I struggled with placing Firewatch on this list. I knew it was one of my favorite experiences of the year, but I tend to get caught up in the gameplay aspect. How much did I enjoy the act of playing, versus the act of experiencing? But in Firewatch, these two are synonymous. To play is to immerse yourself in the world, see through Henry’s eyes, to gaze at the beautiful vistas and lose yourself in the woods. It’s escapism, just like Henry escapes to the comforts of Delilah, and when an invader threatens to wake the dreamer, so both you and Henry must confront the evils of your escapism. Firewatch doesn’t demand mechanical prowess, and won’t test your might against bosses to see whether you’ve earned the next bit of gameplay. It asks a few hours of your time and an open mind, and with that, it can work wonders.
3. The Witness
Unraveling The Witness was one of my first gaming obsessions in 2016. Every area was a new puzzle, a line of logic or reasoning I had to suss out in order to understand what was happening. Aural cues, shadowplay, colored lenses and logic puzzles frustrated me at every turn, but I could feel the results. I was learning. The game was trying to speak to me, and like Amy Adams in this year’s Arrival, I was soon learning to speak back to it. Finding the reasons why, to begin to see in a way I hadn’t before, to complete the final test and return, only to see what only the enlightened could see after my first steps, was its own treasure. The Witness was a puzzle game unlike any other, and learning to draw its lines and see its world in the truest light was worth the hours I lost, toiling away at pad after pad of lights and shapes.

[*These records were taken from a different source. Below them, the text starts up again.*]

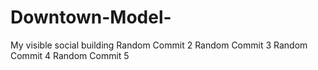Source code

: # Downtown-Model-
My visible social building 
Random Commit 2
Random Commit 3
Random Commit 4
Random Commit 5
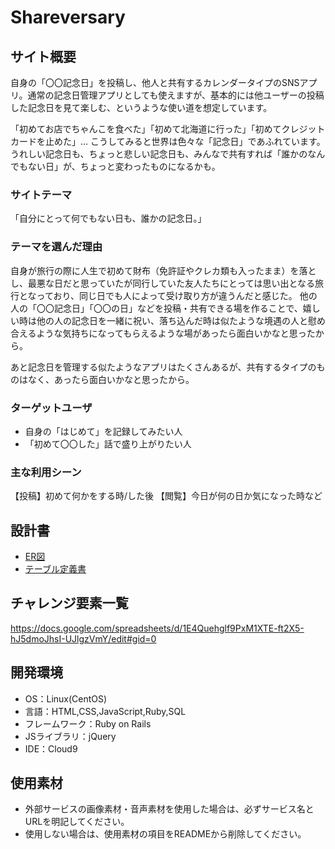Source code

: # Shareversary

## サイト概要

自身の「〇〇記念日」を投稿し、他人と共有するカレンダータイプのSNSアプリ。通常の記念日管理アプリとしても使えますが、基本的には他ユーザーの投稿した記念日を見て楽しむ、というような使い道を想定しています。

「初めてお店でちゃんこを食べた」「初めて北海道に行った」「初めてクレジットカードを止めた」… こうしてみると世界は色々な「記念日」であふれています。うれしい記念日も、ちょっと悲しい記念日も、みんなで共有すれば「誰かのなんでもない日」が、ちょっと変わったものになるかも。
### サイトテーマ

「自分にとって何でもない日も、誰かの記念日。」

### テーマを選んだ理由

自身が旅行の際に人生で初めて財布（免許証やクレカ類も入ったまま）を落とし、最悪な日だと思っていたが同行していた友人たちにとっては思い出となる旅行となっており、同じ日でも人によって受け取り方が違うんだと感じた。
他の人の「〇〇記念日」「〇〇の日」などを投稿・共有できる場を作ることで、嬉しい時は他の人の記念日を一緒に祝い、落ち込んだ時は似たような境遇の人と慰め合えるような気持ちになってもらえるような場があったら面白いかなと思ったから。

あと記念日を管理する似たようなアプリはたくさんあるが、共有するタイプのものはなく、あったら面白いかなと思ったから。

### ターゲットユーザ

- 自身の「はじめて」を記録してみたい人
- 「初めて〇〇した」話で盛り上がりたい人

### 主な利用シーン

【投稿】初めて何かをする時/した後
【閲覧】今日が何の日か気になった時など


## 設計書
- [ER図](https://drive.google.com/file/d/193Q385tD8bDUOca7sad5_mnWdITxh8Cu/view?usp=sharing)
- [テーブル定義書](https://docs.google.com/spreadsheets/d/1f2lNVyXqcQfgADfrtDCo6fuE-Itf1Kc_OgUSwtZbE10/edit#gid=561761829)



## チャレンジ要素一覧
<https://docs.google.com/spreadsheets/d/1E4Quehglf9PxM1XTE-ft2X5-hJ5dmoJhsI-UJlgzVmY/edit#gid=0>

## 開発環境
- OS：Linux(CentOS)
- 言語：HTML,CSS,JavaScript,Ruby,SQL
- フレームワーク：Ruby on Rails
- JSライブラリ：jQuery
- IDE：Cloud9

## 使用素材
- 外部サービスの画像素材・音声素材を使用した場合は、必ずサービス名とURLを明記してください。
- 使用しない場合は、使用素材の項目をREADMEから削除してください。
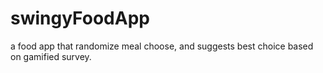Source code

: # swingyFoodApp
a food app that randomize meal choose, and suggests best choice based on gamified survey.
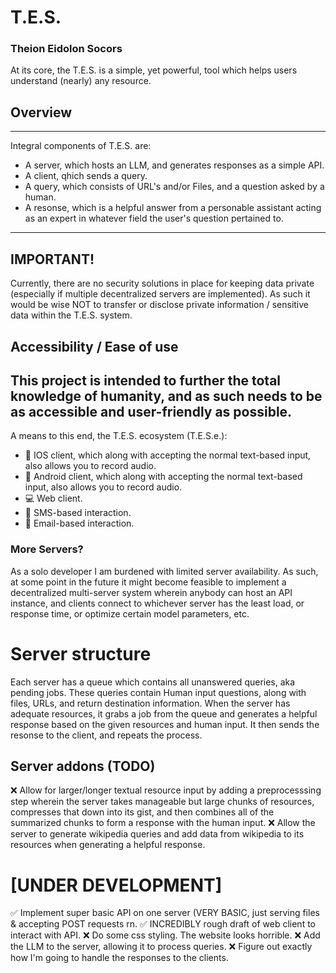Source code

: # T.E.S.

### Theion Eidolon Socors 

At its core, the T.E.S. is a simple, yet powerful, tool which helps users understand (nearly) any resource.

## Overview
---
Integral components of T.E.S. are:
- A server, which hosts an LLM, and generates responses as a simple API.
- A client, qhich sends a query.
- A query, which consists of URL's and/or Files, and a question asked by a human.
- A resonse, which is a helpful answer from a personable assistant acting as an expert in whatever field the user's question pertained to.
---

## IMPORTANT!
Currently, there are no security solutions in place for keeping data private (especially if multiple decentralized servers are implemented). 
As such it would be wise NOT to transfer or disclose private information / sensitive data within the T.E.S. system.

## Accessibility / Ease of use
This project is intended to further the total knowledge of humanity, and as such needs to be as accessible and user-friendly as possible.
---
A means to this end, the T.E.S. ecosystem (T.E.S.e.):
- 📱 IOS client, which along with accepting the normal text-based input, also allows you to record audio.
- 📱 Android client, which along with accepting the normal text-based input, also allows you to record audio.
- 💻 Web client. 
- 💬 SMS-based interaction.
- 📧 Email-based interaction.

### More Servers?
As a solo developer I am burdened with limited server availability. As such, at some point in the future it might become feasible to implement a decentralized multi-server system wherein anybody can host an API instance, and clients connect to whichever server has the least load, or response time, or optimize certain model parameters, etc.


# Server structure
Each server has a queue which contains all unanswered queries, aka pending jobs. These queries contain Human input questions, along with files, URLs, and return destination information.
When the server has adequate resources, it grabs a job from the queue and generates a helpful response based on the given resources and human input. It then sends the resonse to the client, and repeats the process.

## Server addons (TODO)
❌ Allow for larger/longer textual resource input by adding a  preprocesssing step wherein the server takes manageable but large chunks of resources, compresses that down into its gist, and then combines all of the summarized chunks to form a response with the human input.
❌ Allow the server to generate wikipedia queries and add data from wikipedia to its resources when generating a helpful response.

# [UNDER DEVELOPMENT]
✅ Implement super basic API on one server (VERY BASIC, just serving files & accepting POST requests rn.
✅ INCREDIBLY rough draft of web client to interact with API.
❌ Do some css styling. The website looks horrible.
❌ Add the LLM to the server, allowing it to process queries.
❌ Figure out exactly how I'm going to handle the responses to the clients.
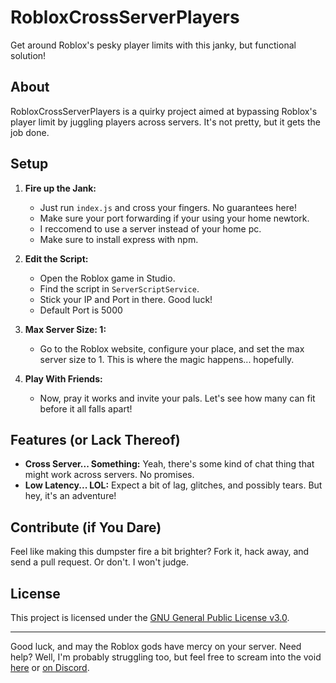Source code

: # RobloxCrossServerPlayers

Get around Roblox's pesky player limits with this janky, but functional solution!

## About

RobloxCrossServerPlayers is a quirky project aimed at bypassing Roblox's player limit by juggling players across servers. It's not pretty, but it gets the job done.

## Setup

1. **Fire up the Jank:**
   - Just run `index.js` and cross your fingers. No guarantees here!
   - Make sure your port forwarding if your using your home newtork.
   - I reccomend to use a server instead of your home pc.
   - Make sure to install express with npm.

2. **Edit the Script:**
   - Open the Roblox game in Studio.
   - Find the script in `ServerScriptService`.
   - Stick your IP and Port in there. Good luck!
   - Default Port is 5000

3. **Max Server Size: 1:**
   - Go to the Roblox website, configure your place, and set the max server size to 1. This is where the magic happens... hopefully.

4. **Play With Friends:**
   - Now, pray it works and invite your pals. Let's see how many can fit before it all falls apart!

## Features (or Lack Thereof)

- **Cross Server... Something:** Yeah, there's some kind of chat thing that might work across servers. No promises.
- **Low Latency... LOL:** Expect a bit of lag, glitches, and possibly tears. But hey, it's an adventure!

## Contribute (if You Dare)

Feel like making this dumpster fire a bit brighter? Fork it, hack away, and send a pull request. Or don't. I won't judge.

## License

This project is licensed under the [GNU General Public License v3.0](LICENSE).

---

Good luck, and may the Roblox gods have mercy on your server. Need help? Well, I'm probably struggling too, but feel free to scream into the void [here](https://github.com/miniozoid3/RobloxCrossServerPlayers/issues) or [on Discord](https://discord.gg/aC7JJ6CtMP).
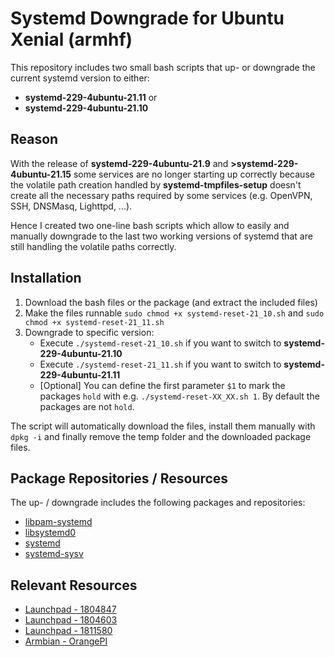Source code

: # Systemd Downgrade for Ubuntu Xenial (armhf)
This repository includes two small bash scripts that up- or downgrade the current systemd version to either:
- **systemd-229-4ubuntu-21.11** or 
- **systemd-229-4ubuntu-21.10**

## Reason
With the release of **systemd-229-4ubuntu-21.9** and **>systemd-229-4ubuntu-21.15** some services are no longer starting up correctly because the volatile path creation handled by **systemd-tmpfiles-setup** doesn't create all the necessary paths required by some services (e.g. OpenVPN, SSH, DNSMasq, Lighttpd, ...).

Hence I created two one-line bash scripts which allow to easily and manually downgrade to the last two working versions of systemd that are still handling the volatile paths correctly.


## Installation
1. Download the bash files or the package (and extract the included files)
2. Make the files runnable `sudo chmod +x systemd-reset-21_10.sh` and `sudo chmod +x systemd-reset-21_11.sh`
3. Downgrade to specific version:
   - Execute `./systemd-reset-21_10.sh` if you want to switch to **systemd-229-4ubuntu-21.10**
   - Execute `./systemd-reset-21_11.sh` if you want to switch to **systemd-229-4ubuntu-21.11**
   - [Optional] You can define the first parameter `$1` to mark the packages `hold` with e.g. `./systemd-reset-XX_XX.sh 1`. By default the packages are not `hold`.
   
The script will automatically download the files, install them manually with `dpkg -i` and finally remove the temp folder and the downloaded package files.
   
## Package Repositories / Resources
The up- / downgrade includes the following packages and repositories:
- [libpam-systemd](https://launchpad.net/ubuntu/xenial/armhf/libpam-systemd)
- [libsystemd0](https://launchpad.net/ubuntu/xenial/armhf/libsystemd0)
- [systemd](https://launchpad.net/ubuntu/xenial/armhf/systemd)
- [systemd-sysv](https://launchpad.net/ubuntu/xenial/armhf/systemd-sysv/)

## Relevant Resources
- [Launchpad - 1804847](https://bugs.launchpad.net/ubuntu/+source/systemd/+bug/1804847)
- [Launchpad - 1804603](https://bugs.launchpad.net/ubuntu/+source/systemd/+bug/1804603)
- [Launchpad - 1811580](https://bugs.launchpad.net/ubuntu/+source/systemd/+bug/1811580)
- [Armbian - OrangePI](https://forum.armbian.com/topic/8852-ssh-doesnt-work-on-orange-pi-zero)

The first new IP for Blizzard in ages, Overwatch came out swinging. Filled with diverse, eccentric characters, each endearing and memorable after only a few moments, Overwatch followed in the footsteps of previous Blizzard efforts by mastering what others had already established. This is not the first team-based shooter, nor class-based hero shooter, but Overwatch capitalizes on simplicity and brilliant design to rise above the fold. If for no other reason, look to Overwatch‘s post-game, where it highlights a top play of the game, followed by a row of accolades for those who contribute. There is no top-three kills lineup or K/D/A flaunting. The message is clear: Overwatch is a team effort, and anyone is welcome to fight alongside you, contributing in whatever manner they can. Overwatch made competitive games approachable, and welcomed a new generation into a genre classically defined by egotistical statistics and skill exclusivity, and is easily the most significant release of the year.
1. Hitman (2016)
Episodic. Piecemeal. One by one, the levels of Hitman trickled out over the year, flying Agent 47 from locale to locale, with a thin thread of a narrative to spur him forward. The clockwork levels of Hitman are beautifully designed, from the layered fashion show in Paris to the hostile hornet’s nest of Colorado, and of course, the streets and mansions of Sapienza. Every new challenge forced a new approach, and in many episodes, it felt like the designers were responding to your play, crafting situations that would require you to innovate and improvise. Those who were skeptical of an episodic Hitman have been converted, myself included. The new era of Hitman doesn’t just look to usurp its predecessors, but to install the series atop the upper-crust of games as it moves into season two. Through impeccable design, effective controls, gorgeous locales, endless improvisation and countless challenges to overcome, Hitman is my game of the year.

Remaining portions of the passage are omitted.